[Records from a dataset]
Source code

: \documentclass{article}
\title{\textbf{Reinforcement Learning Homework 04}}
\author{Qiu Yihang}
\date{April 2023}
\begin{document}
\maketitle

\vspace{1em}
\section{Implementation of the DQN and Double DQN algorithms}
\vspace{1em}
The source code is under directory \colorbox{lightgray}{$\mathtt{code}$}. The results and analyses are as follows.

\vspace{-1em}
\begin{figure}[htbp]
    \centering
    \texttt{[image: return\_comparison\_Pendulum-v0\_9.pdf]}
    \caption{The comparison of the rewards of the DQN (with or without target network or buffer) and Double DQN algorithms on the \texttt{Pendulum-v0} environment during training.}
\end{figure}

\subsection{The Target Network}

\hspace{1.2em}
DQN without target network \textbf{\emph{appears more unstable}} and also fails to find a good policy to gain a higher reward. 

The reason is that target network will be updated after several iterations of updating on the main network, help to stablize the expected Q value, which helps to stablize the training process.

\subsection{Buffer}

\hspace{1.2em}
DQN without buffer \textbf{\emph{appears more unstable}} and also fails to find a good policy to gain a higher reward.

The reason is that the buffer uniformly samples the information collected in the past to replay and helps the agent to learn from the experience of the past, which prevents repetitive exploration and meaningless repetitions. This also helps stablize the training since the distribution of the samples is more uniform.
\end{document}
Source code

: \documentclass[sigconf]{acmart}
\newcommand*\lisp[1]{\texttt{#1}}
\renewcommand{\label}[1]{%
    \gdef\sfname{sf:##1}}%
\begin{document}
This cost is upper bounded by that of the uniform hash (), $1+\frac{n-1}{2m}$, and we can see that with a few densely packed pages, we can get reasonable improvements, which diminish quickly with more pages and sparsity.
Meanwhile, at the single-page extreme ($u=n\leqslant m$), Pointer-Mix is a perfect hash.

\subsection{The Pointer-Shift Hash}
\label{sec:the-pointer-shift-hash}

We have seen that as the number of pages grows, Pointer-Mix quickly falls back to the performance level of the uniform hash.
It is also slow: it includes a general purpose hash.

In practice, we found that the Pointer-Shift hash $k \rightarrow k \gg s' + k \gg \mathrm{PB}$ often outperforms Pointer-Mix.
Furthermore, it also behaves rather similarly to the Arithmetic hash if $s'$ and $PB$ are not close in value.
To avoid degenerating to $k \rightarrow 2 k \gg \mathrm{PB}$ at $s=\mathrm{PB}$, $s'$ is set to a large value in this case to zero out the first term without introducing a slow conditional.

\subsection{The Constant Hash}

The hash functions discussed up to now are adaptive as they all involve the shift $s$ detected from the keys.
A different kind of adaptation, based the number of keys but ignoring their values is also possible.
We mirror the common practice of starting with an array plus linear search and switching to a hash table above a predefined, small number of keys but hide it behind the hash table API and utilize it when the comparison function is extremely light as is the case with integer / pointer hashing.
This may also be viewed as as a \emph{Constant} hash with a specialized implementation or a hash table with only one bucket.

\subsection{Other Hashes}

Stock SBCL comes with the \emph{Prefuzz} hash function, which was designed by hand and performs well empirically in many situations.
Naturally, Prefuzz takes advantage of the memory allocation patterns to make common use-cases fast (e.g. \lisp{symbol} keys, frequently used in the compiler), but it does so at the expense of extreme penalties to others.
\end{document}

### ACTIVITY
All records above must be returned exactly as they appear.

### TASK SOLUTION
Source code

: \documentclass{article}
\title{\textbf{Reinforcement Learning Homework 04}}
\author{Qiu Yihang}
\date{April 2023}
\begin{document}
\maketitle

\vspace{1em}
\section{Implementation of the DQN and Double DQN algorithms}
\vspace{1em}
The source code is under directory \colorbox{lightgray}{$\mathtt{code}$}. The results and analyses are as follows.

\vspace{-1em}
\begin{figure}[htbp]
    \centering
    \texttt{[image: return\_comparison\_Pendulum-v0\_9.pdf]}
    \caption{The comparison of the rewards of the DQN (with or without target network or buffer) and Double DQN algorithms on the \texttt{Pendulum-v0} environment during training.}
\end{figure}

\subsection{The Target Network}

\hspace{1.2em}
DQN without target network \textbf{\emph{appears more unstable}} and also fails to find a good policy to gain a higher reward. 

The reason is that target network will be updated after several iterations of updating on the main network, help to stablize the expected Q value, which helps to stablize the training process.

\subsection{Buffer}

\hspace{1.2em}
DQN without buffer \textbf{\emph{appears more unstable}} and also fails to find a good policy to gain a higher reward.

The reason is that the buffer uniformly samples the information collected in the past to replay and helps the agent to learn from the experience of the past, which prevents repetitive exploration and meaningless repetitions. This also helps stablize the training since the distribution of the samples is more uniform.
\end{document}
Source code

: \documentclass[sigconf]{acmart}
\newcommand*\lisp[1]{\texttt{#1}}
\renewcommand{\label}[1]{%
    \gdef\sfname{sf:##1}}%
\begin{document}
This cost is upper bounded by that of the uniform hash (), $1+\frac{n-1}{2m}$, and we can see that with a few densely packed pages, we can get reasonable improvements, which diminish quickly with more pages and sparsity.
Meanwhile, at the single-page extreme ($u=n\leqslant m$), Pointer-Mix is a perfect hash.

\subsection{The Pointer-Shift Hash}
\label{sec:the-pointer-shift-hash}

We have seen that as the number of pages grows, Pointer-Mix quickly falls back to the performance level of the uniform hash.
It is also slow: it includes a general purpose hash.

In practice, we found that the Pointer-Shift hash $k \rightarrow k \gg s' + k \gg \mathrm{PB}$ often outperforms Pointer-Mix.
Furthermore, it also behaves rather similarly to the Arithmetic hash if $s'$ and $PB$ are not close in value.
To avoid degenerating to $k \rightarrow 2 k \gg \mathrm{PB}$ at $s=\mathrm{PB}$, $s'$ is set to a large value in this case to zero out the first term without introducing a slow conditional.

\subsection{The Constant Hash}

The hash functions discussed up to now are adaptive as they all involve the shift $s$ detected from the keys.
A different kind of adaptation, based the number of keys but ignoring their values is also possible.
We mirror the common practice of starting with an array plus linear search and switching to a hash table above a predefined, small number of keys but hide it behind the hash table API and utilize it when the comparison function is extremely light as is the case with integer / pointer hashing.
This may also be viewed as as a \emph{Constant} hash with a specialized implementation or a hash table with only one bucket.

\subsection{Other Hashes}

Stock SBCL comes with the \emph{Prefuzz} hash function, which was designed by hand and performs well empirically in many situations.
Naturally, Prefuzz takes advantage of the memory allocation patterns to make common use-cases fast (e.g. \lisp{symbol} keys, frequently used in the compiler), but it does so at the expense of extreme penalties to others.
\end{document}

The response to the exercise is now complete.